::: INPUT FOR THIS TASK :::
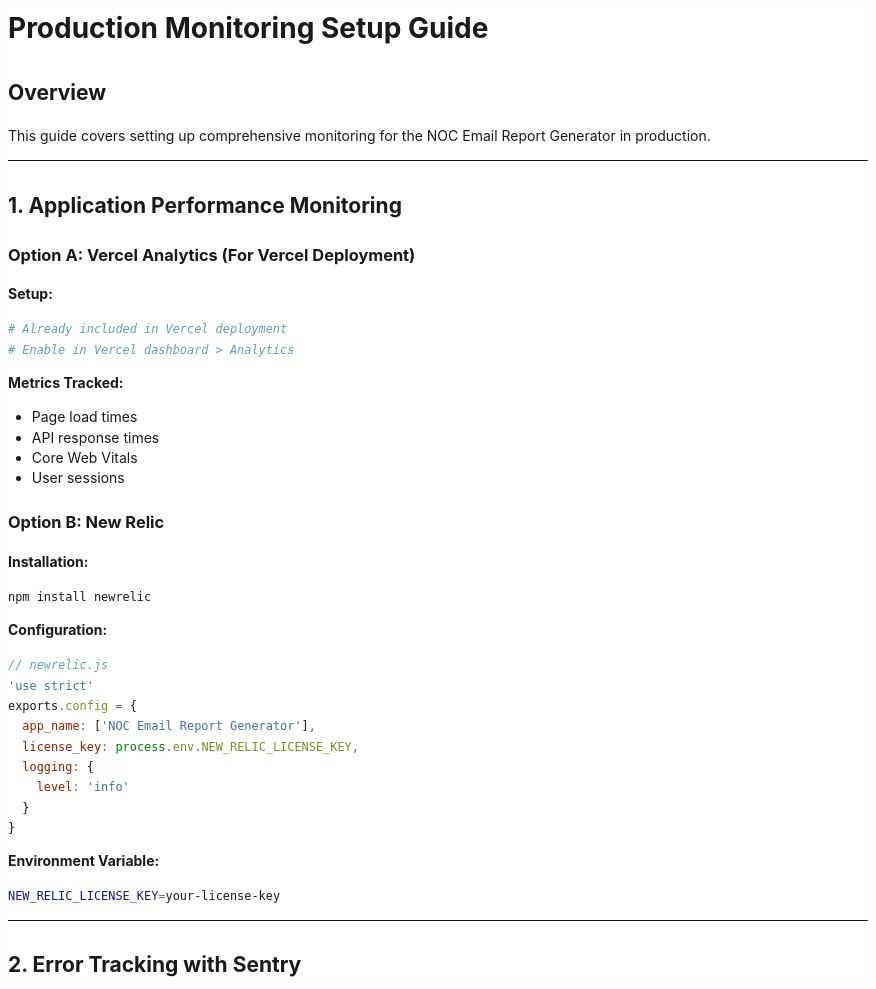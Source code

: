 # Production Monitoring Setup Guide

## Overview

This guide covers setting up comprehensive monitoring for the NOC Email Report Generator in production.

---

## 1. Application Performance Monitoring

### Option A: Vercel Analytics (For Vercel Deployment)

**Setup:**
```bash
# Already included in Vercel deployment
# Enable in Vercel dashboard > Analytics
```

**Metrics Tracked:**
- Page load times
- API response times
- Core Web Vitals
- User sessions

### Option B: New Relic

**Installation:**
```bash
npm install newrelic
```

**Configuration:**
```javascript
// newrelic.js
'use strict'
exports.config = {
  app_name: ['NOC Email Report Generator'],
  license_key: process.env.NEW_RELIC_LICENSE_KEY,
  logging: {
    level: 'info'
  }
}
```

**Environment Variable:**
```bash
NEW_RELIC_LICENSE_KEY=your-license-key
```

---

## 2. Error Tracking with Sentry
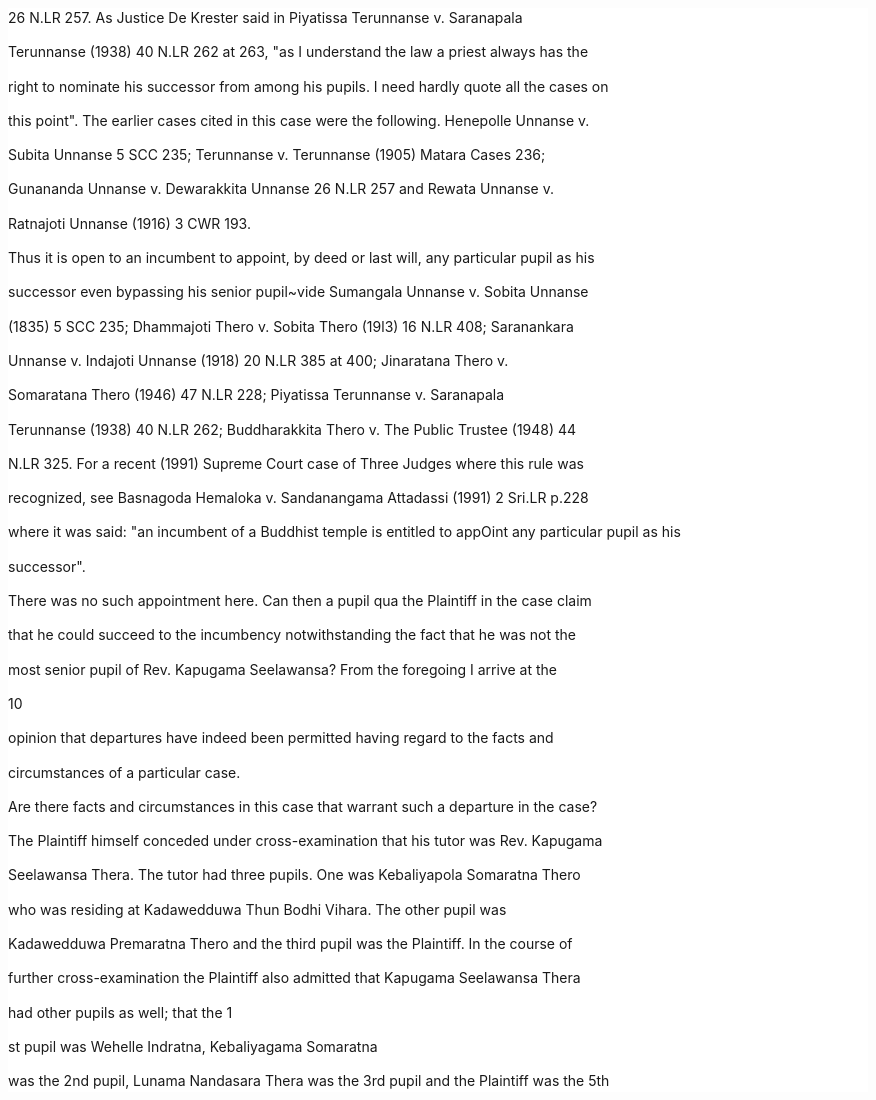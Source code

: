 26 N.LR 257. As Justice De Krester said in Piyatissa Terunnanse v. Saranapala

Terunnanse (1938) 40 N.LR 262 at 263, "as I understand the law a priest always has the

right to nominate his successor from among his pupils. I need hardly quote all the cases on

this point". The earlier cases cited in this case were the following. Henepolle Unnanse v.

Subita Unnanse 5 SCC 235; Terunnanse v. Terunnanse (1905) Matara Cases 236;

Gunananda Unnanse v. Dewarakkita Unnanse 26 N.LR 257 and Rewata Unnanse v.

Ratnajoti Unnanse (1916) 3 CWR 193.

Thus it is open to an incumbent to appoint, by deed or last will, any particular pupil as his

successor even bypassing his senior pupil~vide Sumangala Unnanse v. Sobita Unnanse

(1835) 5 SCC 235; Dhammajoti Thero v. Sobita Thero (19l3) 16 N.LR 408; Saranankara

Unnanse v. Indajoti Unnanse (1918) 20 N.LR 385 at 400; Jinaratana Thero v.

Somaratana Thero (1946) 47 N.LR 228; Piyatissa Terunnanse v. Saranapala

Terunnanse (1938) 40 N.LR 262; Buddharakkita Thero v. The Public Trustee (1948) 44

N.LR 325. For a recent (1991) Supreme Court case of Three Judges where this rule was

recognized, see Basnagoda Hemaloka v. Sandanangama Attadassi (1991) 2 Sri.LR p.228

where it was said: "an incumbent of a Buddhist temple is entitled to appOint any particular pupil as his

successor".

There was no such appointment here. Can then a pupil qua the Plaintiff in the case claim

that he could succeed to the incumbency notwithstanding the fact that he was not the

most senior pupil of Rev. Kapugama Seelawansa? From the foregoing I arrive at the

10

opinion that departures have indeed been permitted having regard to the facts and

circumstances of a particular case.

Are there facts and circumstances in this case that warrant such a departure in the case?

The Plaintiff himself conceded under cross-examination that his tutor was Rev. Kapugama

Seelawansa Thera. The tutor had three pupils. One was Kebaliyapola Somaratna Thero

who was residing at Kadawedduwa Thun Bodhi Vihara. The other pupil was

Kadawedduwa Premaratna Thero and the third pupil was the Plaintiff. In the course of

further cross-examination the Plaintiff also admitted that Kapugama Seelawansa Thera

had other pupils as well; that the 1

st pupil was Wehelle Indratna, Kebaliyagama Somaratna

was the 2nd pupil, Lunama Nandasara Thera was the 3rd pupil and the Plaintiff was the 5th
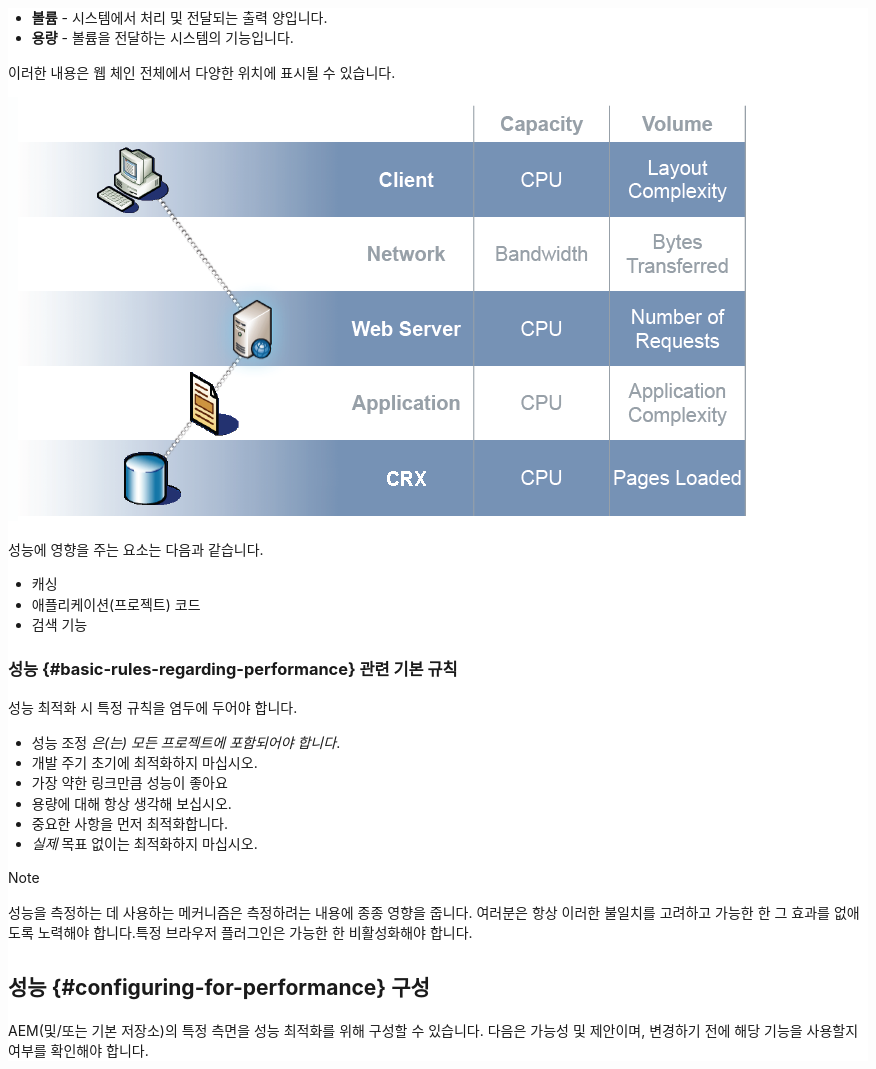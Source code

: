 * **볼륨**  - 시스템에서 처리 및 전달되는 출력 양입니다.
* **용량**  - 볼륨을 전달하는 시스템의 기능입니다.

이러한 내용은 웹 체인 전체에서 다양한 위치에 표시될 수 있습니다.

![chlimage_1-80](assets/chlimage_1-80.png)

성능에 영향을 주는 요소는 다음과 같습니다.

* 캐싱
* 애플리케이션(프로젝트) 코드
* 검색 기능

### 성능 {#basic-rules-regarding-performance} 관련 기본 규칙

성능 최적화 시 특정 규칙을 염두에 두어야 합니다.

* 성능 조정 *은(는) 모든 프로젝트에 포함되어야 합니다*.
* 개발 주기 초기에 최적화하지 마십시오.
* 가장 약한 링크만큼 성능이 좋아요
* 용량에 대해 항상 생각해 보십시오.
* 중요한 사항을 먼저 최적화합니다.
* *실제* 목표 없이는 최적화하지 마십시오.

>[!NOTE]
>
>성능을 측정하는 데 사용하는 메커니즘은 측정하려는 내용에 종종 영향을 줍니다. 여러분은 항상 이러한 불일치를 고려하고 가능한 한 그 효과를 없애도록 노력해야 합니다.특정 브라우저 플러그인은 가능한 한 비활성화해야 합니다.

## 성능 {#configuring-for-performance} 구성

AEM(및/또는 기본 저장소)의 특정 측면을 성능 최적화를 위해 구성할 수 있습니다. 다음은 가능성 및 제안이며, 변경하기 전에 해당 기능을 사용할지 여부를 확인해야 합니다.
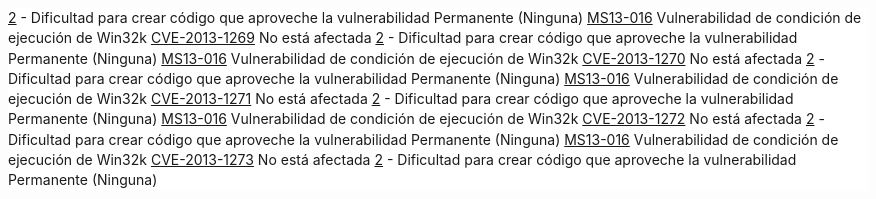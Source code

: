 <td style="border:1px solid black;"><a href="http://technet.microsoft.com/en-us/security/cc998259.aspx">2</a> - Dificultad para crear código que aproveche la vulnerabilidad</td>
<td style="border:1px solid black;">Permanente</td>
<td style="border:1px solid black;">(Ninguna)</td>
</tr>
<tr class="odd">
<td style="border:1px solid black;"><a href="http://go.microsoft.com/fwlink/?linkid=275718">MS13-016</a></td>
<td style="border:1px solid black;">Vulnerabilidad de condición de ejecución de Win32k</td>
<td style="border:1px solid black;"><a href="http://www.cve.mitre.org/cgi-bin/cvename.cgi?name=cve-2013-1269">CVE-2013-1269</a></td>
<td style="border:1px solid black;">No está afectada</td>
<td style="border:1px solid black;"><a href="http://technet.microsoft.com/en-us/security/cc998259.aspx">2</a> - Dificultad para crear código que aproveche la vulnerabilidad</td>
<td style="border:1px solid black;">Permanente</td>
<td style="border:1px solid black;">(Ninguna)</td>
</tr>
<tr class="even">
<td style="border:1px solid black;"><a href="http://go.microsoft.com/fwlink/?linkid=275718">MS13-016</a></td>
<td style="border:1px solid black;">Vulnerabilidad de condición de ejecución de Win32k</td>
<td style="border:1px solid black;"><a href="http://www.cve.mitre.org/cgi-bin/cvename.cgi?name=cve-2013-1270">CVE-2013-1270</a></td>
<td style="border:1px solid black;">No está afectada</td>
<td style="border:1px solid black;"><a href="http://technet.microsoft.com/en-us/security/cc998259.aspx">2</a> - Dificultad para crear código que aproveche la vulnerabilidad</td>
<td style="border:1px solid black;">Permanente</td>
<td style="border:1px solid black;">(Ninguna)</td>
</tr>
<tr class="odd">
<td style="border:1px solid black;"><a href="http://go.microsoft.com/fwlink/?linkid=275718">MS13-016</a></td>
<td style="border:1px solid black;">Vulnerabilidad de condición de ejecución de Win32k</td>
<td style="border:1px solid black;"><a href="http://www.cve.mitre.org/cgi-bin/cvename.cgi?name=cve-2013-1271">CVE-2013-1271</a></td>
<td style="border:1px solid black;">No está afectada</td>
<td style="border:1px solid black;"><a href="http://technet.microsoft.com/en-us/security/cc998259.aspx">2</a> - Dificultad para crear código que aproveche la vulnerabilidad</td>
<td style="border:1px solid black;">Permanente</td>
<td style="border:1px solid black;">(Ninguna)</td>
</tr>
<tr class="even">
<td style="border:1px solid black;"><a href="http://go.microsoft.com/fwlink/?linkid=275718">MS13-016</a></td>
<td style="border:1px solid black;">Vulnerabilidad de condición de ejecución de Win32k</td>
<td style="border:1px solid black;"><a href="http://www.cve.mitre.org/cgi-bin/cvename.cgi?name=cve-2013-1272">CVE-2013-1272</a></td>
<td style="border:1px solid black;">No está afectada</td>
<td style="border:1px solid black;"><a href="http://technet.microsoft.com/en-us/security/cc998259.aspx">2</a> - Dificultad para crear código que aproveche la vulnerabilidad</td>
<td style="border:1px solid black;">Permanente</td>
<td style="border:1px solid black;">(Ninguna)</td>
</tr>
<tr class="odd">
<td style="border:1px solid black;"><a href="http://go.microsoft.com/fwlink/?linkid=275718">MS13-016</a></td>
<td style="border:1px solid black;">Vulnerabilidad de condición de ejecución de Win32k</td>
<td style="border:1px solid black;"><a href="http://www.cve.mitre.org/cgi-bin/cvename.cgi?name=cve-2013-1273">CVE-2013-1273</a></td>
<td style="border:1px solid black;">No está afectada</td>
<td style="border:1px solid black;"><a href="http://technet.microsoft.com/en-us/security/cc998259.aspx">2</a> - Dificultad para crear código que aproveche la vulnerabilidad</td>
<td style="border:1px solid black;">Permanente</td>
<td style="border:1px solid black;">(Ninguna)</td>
:::
## WHAT YOU HAVE TO DO
Check the entries above for the word "cvename" and copy every line where it turns up.

## RESULT FOR THIS EXERCISE
<td style="border:1px solid black;"><a href="http://www.cve.mitre.org/cgi-bin/cvename.cgi?name=cve-2013-1269">CVE-2013-1269</a></td>
<td style="border:1px solid black;"><a href="http://www.cve.mitre.org/cgi-bin/cvename.cgi?name=cve-2013-1270">CVE-2013-1270</a></td>
<td style="border:1px solid black;"><a href="http://www.cve.mitre.org/cgi-bin/cvename.cgi?name=cve-2013-1271">CVE-2013-1271</a></td>
<td style="border:1px solid black;"><a href="http://www.cve.mitre.org/cgi-bin/cvename.cgi?name=cve-2013-1272">CVE-2013-1272</a></td>
<td style="border:1px solid black;"><a href="http://www.cve.mitre.org/cgi-bin/cvename.cgi?name=cve-2013-1273">CVE-2013-1273</a></td>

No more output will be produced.